For the record, all my friends call me Hogga, in case u were too slow to catch onto that…
Why did my friend assume I was going to die in Vang Vieng?
A) I like to drink
B) I’m accident prone
C) Every year, drunk tourists get severely hurt, some even die in Vang Vieng
When I found out what actually goes on on Vang Vieng I was like a little kid who’s parents just told her she’s going to Disneyland.
Vang Vieng is like an amusement park for people who like to drink. You get a tube, or choose to float and make your way down the Nam Song River, stopping at all the bars along the way to get some sweet ass drinks (that come in bucket size).
They have all kinds of drinking games and contests, not to mention TON of free shots. Are you beginning to understand why this place is my Disneyland? Christ, if you told me there was free shots in a barn just a few minutes away I would be ecstatic.
The first new person I met arriving into town was a super drunk guy, who I believed had pink eye. I passed him off as a dirt bag who was possibly touching feces then poking himself in the eyeball. But I judged too soon…
The next day I hit up the river with some of my buddies I met in Pakse. When we got to the first bar I realized why many tourists get hurt. A few forms of high swings+cheap delicious alcohol may have something to do with it, but I’m no scientist… just a hypothesis. Thus, I hopped over to the bar and started with ‘buy 2 get 1 bucket free’ and avoided the swings because I didn’t want to prove my hypothesis. The voice in the back of my head saying “your going to die hogga”… may have helped also, it sounded like a ginger… Oh wait! It was a ginger, it was Lucy – also known as ‘stupid Lucy’ from previous ‘Around the World’ posts you may have read.
Just a side note: don’t try to walk and drink your 3 buckets… it gets messy!
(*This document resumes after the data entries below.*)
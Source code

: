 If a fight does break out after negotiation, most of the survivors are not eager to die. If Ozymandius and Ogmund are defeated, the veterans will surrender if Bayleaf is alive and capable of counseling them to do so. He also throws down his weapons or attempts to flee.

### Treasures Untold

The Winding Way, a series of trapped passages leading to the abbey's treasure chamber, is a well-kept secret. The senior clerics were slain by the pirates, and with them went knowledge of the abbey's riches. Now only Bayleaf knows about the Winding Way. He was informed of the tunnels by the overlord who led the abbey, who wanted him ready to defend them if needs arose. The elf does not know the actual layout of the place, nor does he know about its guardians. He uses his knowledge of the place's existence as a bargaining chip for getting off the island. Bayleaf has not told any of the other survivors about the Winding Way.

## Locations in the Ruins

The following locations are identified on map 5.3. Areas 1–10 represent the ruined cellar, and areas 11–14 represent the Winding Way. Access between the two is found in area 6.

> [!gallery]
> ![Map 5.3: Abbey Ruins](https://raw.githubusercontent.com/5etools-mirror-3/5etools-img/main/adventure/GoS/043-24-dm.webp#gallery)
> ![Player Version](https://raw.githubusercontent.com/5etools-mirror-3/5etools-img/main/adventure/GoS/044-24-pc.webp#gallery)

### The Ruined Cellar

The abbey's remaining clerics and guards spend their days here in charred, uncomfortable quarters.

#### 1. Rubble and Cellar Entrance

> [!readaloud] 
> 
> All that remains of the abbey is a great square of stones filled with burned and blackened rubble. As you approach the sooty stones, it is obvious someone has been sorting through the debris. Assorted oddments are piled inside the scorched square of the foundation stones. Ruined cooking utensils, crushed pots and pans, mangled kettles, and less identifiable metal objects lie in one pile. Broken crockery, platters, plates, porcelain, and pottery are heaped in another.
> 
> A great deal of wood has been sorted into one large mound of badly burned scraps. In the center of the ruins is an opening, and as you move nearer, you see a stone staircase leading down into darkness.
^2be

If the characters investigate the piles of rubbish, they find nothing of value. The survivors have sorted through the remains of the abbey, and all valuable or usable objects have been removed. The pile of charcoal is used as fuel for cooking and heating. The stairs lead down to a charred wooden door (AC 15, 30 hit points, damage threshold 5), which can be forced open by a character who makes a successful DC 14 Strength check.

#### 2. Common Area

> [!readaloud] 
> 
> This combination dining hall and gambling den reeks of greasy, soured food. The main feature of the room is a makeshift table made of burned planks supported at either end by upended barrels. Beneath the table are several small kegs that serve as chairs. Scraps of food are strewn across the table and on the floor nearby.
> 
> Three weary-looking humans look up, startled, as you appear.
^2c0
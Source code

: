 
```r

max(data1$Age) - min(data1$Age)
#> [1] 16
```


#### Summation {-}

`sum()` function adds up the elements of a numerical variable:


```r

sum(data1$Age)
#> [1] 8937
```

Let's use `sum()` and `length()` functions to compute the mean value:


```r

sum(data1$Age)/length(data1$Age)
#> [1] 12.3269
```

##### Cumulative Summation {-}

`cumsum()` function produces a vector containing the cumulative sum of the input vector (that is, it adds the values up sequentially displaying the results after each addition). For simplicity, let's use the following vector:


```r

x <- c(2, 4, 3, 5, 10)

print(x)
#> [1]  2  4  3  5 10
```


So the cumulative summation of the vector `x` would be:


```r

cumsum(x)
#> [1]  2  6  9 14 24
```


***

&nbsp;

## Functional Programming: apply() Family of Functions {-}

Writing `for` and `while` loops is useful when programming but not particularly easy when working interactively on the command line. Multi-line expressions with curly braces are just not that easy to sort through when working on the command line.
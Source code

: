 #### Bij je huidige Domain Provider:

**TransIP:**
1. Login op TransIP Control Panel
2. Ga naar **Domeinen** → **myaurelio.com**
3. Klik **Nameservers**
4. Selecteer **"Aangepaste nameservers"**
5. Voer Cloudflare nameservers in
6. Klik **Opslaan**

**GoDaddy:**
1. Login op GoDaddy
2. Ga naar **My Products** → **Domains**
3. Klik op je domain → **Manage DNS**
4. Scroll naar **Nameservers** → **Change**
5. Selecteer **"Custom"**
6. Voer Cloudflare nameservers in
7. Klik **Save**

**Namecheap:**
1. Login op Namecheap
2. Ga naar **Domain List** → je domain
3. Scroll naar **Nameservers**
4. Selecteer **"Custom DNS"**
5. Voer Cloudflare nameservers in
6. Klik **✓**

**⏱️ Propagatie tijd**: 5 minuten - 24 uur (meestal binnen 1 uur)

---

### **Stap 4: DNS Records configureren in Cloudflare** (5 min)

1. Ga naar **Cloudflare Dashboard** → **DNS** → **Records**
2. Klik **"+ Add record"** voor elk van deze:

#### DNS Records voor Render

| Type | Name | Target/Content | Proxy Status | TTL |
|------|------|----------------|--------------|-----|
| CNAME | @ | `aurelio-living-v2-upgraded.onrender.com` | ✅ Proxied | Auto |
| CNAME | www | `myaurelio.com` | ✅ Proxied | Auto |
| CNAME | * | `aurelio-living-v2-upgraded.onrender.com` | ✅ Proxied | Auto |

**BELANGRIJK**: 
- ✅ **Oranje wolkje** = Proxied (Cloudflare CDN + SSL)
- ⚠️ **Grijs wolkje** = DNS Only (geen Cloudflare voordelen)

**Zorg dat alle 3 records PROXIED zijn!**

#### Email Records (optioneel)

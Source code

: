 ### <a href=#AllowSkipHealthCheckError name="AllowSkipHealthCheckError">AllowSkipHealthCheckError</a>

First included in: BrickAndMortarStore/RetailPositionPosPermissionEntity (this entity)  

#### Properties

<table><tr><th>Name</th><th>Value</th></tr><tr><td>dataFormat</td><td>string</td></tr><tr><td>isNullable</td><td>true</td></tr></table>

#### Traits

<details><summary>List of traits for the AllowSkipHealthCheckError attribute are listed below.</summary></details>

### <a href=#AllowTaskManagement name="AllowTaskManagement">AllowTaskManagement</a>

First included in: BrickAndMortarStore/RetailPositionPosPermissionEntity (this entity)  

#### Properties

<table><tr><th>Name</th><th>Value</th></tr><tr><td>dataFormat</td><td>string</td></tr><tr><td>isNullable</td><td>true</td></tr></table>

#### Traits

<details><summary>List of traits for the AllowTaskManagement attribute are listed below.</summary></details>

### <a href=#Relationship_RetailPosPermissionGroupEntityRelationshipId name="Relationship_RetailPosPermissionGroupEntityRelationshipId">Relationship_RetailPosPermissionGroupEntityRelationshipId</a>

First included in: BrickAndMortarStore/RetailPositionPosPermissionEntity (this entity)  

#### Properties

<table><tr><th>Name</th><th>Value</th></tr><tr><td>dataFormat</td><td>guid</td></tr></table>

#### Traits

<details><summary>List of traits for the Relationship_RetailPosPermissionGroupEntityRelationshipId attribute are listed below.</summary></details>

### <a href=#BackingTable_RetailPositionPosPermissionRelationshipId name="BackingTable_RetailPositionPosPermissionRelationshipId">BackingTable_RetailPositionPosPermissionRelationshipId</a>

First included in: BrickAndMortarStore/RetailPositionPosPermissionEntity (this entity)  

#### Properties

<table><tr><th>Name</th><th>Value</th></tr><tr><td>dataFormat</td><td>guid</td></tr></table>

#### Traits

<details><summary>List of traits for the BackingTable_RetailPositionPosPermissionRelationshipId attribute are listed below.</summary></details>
Although I made it out of Vang Vieng alive without any broken or sprained body parts, I did manage to obtain bronchitis and conjunctivitis in both eyes. Yes, that dudes pink eye wasn’t from touching feces, it was from the river water (and with that being said, probably water, one shouldn’t swim in). Everyone from our group of 8 eventually got their share. It spread among us like a wild fire, as if our eyeballs were making out and spreading an STD. Hell, I know my eyeballs were innocent, so it must have been from too many sweet high fives and lack of hand washing.